**RAW DATA:**

______

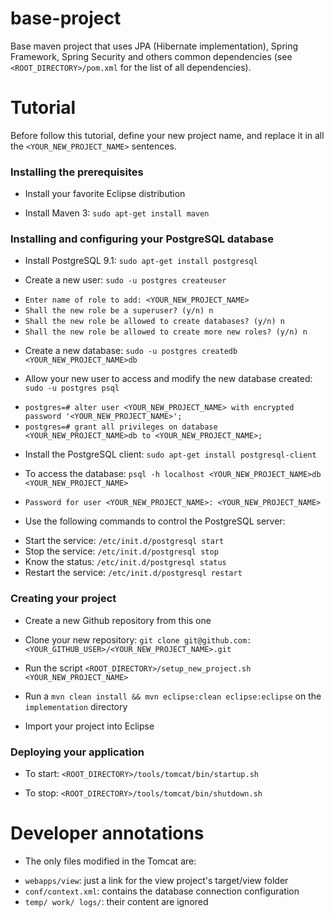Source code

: base-project
============

Base maven project that uses JPA (Hibernate implementation), Spring Framework, Spring Security and others common dependencies (see `<ROOT_DIRECTORY>/pom.xml` for the list of all dependencies).

Tutorial
========

 Before follow this tutorial, define your new project name, and replace it in all the `<YOUR_NEW_PROJECT_NAME>` sentences.

### Installing the prerequisites

  * Install your favorite Eclipse distribution

  * Install Maven 3: `sudo apt-get install maven`

### Installing and configuring your PostgreSQL database

  * Install PostgreSQL 9.1: `sudo apt-get install postgresql`

  * Create a new user: `sudo -u postgres createuser`
   - `Enter name of role to add: <YOUR_NEW_PROJECT_NAME>`
   - `Shall the new role be a superuser? (y/n) n`
   - `Shall the new role be allowed to create databases? (y/n) n`
   - `Shall the new role be allowed to create more new roles? (y/n) n`

  * Create a new database: `sudo -u postgres createdb <YOUR_NEW_PROJECT_NAME>db`

  * Allow your new user to access and modify the new database created: `sudo -u postgres psql`
   - `postgres=# alter user <YOUR_NEW_PROJECT_NAME> with encrypted password '<YOUR_NEW_PROJECT_NAME>';`
   - `postgres=# grant all privileges on database <YOUR_NEW_PROJECT_NAME>db to <YOUR_NEW_PROJECT_NAME>;`

  * Install the PostgreSQL client: `sudo apt-get install postgresql-client`

  * To access the database: `psql -h localhost <YOUR_NEW_PROJECT_NAME>db <YOUR_NEW_PROJECT_NAME>`
   - `Password for user <YOUR_NEW_PROJECT_NAME>: <YOUR_NEW_PROJECT_NAME>`

  * Use the following commands to control the PostgreSQL server:
   - Start the service: `/etc/init.d/postgresql start`
   - Stop the service: `/etc/init.d/postgresql stop`
   - Know the status: `/etc/init.d/postgresql status`
   - Restart the service: `/etc/init.d/postgresql restart`

### Creating your project

  * Create a new Github repository from this one

  * Clone your new repository: `git clone git@github.com:<YOUR_GITHUB_USER>/<YOUR_NEW_PROJECT_NAME>.git`

  * Run the script `<ROOT_DIRECTORY>/setup_new_project.sh <YOUR_NEW_PROJECT_NAME>`

  * Run a `mvn clean install && mvn eclipse:clean eclipse:eclipse` on the `implementation` directory

  * Import your project into Eclipse

### Deploying your application

  * To start: `<ROOT_DIRECTORY>/tools/tomcat/bin/startup.sh`

  * To stop: `<ROOT_DIRECTORY>/tools/tomcat/bin/shutdown.sh`

Developer annotations
=====================
 * The only files modified in the Tomcat are:
  - `webapps/view`: just a link for the view project's target/view folder
  - `conf/context.xml`: contains the database connection configuration
  - `temp/ work/ logs/`: their content are ignored
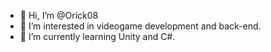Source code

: - 👋 Hi, I’m @Orick08
- 👀 I’m interested in videogame development and back-end.
- 🌱 I’m currently learning Unity and C#.
<!---
Orick08/Orick08 is a ✨ special ✨ repository because its `README.md` (this file) appears on your GitHub profile.
You can click the Preview link to take a look at your changes.
--->
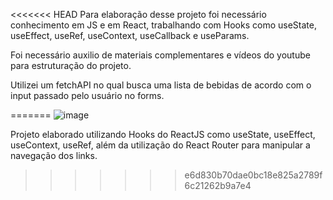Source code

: <<<<<<< HEAD
Para elaboração desse projeto foi necessário conhecimento em JS e em React, trabalhando com Hooks como useState, useEffect, useRef, useContext, useCallback e useParams.

Foi necessário auxilio de materiais complementares e vídeos do youtube para estruturação do projeto.

Utilizei um fetchAPI no qual busca uma lista de bebidas de acordo com o input passado pelo usuário no forms.


=======
![image](https://user-images.githubusercontent.com/98494814/178815271-e1634cd0-2107-4538-b449-11242251b51e.png)

Projeto elaborado utilizando Hooks do ReactJS como useState, useEffect, useContext, useRef, além da utilização do React Router para manipular a navegação dos links.
>>>>>>> e6d830b70dae0bc18e825a2789f6c21262b9a7e4
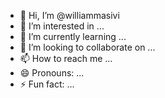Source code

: - 👋 Hi, I’m @williammasivi
- 👀 I’m interested in ...
- 🌱 I’m currently learning ...
- 💞️ I’m looking to collaborate on ...
- 📫 How to reach me ...
- 😄 Pronouns: ...
- ⚡ Fun fact: ...

<!---
williammasivi/williammasivi is a ✨ special ✨ repository because its `README.md` (this file) appears on your GitHub profile.
You can click the Preview link to take a look at your changes.
--->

______

**ASSIGNED TASK:**
Repeat each line of the material, unaltered, from the first through the line with "Before follow this", and include no pictures.

**RESPONSE TO THIS TASK:**
Source code

: base-project
============

Base maven project that uses JPA (Hibernate implementation), Spring Framework, Spring Security and others common dependencies (see `<ROOT_DIRECTORY>/pom.xml` for the list of all dependencies).

Tutorial
========

 Before follow this tutorial, define your new project name, and replace it in all the `<YOUR_NEW_PROJECT_NAME>` sentences.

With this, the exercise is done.